- Description of the task:
Report each line of the entries below that has the word "egokia" in it.

##### Stored data

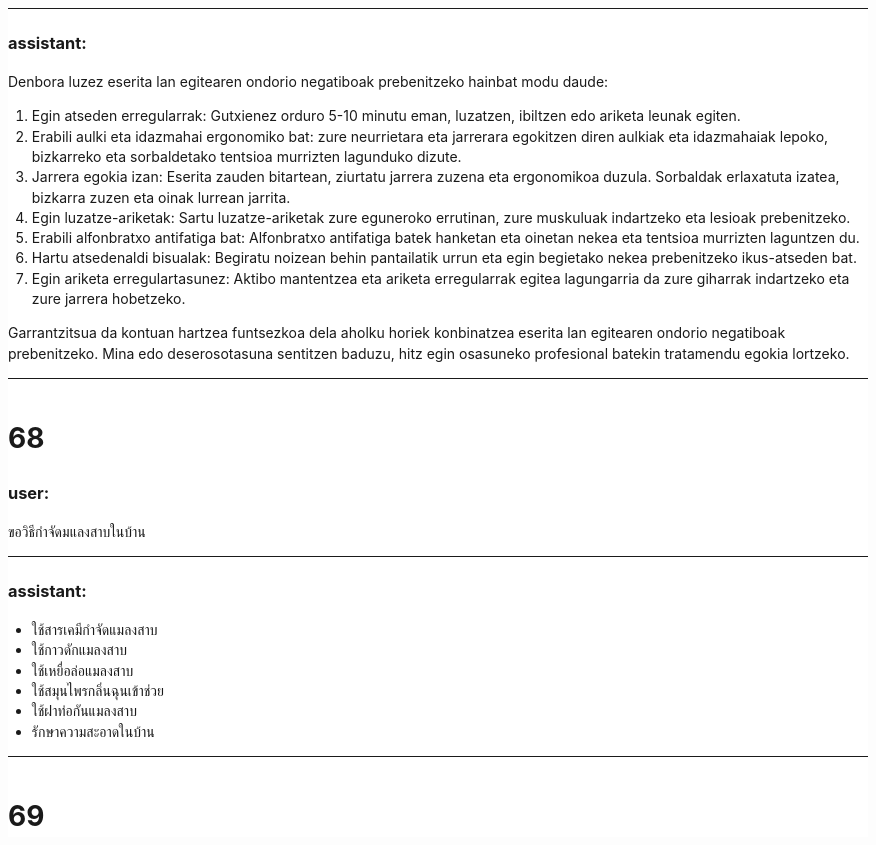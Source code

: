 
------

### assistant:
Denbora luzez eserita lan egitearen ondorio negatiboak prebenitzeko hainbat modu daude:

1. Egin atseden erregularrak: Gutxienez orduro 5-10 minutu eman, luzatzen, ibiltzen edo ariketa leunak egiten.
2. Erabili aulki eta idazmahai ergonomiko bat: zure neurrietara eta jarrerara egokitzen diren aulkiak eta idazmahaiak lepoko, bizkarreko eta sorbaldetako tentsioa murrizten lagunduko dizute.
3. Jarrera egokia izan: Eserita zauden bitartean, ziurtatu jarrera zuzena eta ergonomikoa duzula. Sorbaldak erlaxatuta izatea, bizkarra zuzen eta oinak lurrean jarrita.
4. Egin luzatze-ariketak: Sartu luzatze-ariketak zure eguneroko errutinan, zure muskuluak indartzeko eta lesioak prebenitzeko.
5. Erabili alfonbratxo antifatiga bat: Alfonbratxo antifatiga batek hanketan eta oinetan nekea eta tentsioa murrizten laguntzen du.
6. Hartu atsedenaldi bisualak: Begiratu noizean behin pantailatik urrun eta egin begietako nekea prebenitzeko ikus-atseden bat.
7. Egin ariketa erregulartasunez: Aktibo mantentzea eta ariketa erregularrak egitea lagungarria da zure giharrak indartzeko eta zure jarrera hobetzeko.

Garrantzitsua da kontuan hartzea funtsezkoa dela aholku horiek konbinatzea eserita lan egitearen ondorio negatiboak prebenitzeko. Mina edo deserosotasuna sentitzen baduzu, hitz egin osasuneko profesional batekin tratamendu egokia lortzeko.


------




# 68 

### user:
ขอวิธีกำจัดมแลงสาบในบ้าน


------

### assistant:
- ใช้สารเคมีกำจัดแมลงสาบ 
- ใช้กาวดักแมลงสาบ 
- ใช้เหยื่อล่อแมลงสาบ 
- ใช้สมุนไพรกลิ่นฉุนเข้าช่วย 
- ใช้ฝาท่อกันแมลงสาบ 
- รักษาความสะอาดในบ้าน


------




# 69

##########

- Response area:
3. Jarrera egokia izan: Eserita zauden bitartean, ziurtatu jarrera zuzena eta ergonomikoa duzula. Sorbaldak erlaxatuta izatea, bizkarra zuzen eta oinak lurrean jarrita.
Garrantzitsua da kontuan hartzea funtsezkoa dela aholku horiek konbinatzea eserita lan egitearen ondorio negatiboak prebenitzeko. Mina edo deserosotasuna sentitzen baduzu, hitz egin osasuneko profesional batekin tratamendu egokia lortzeko.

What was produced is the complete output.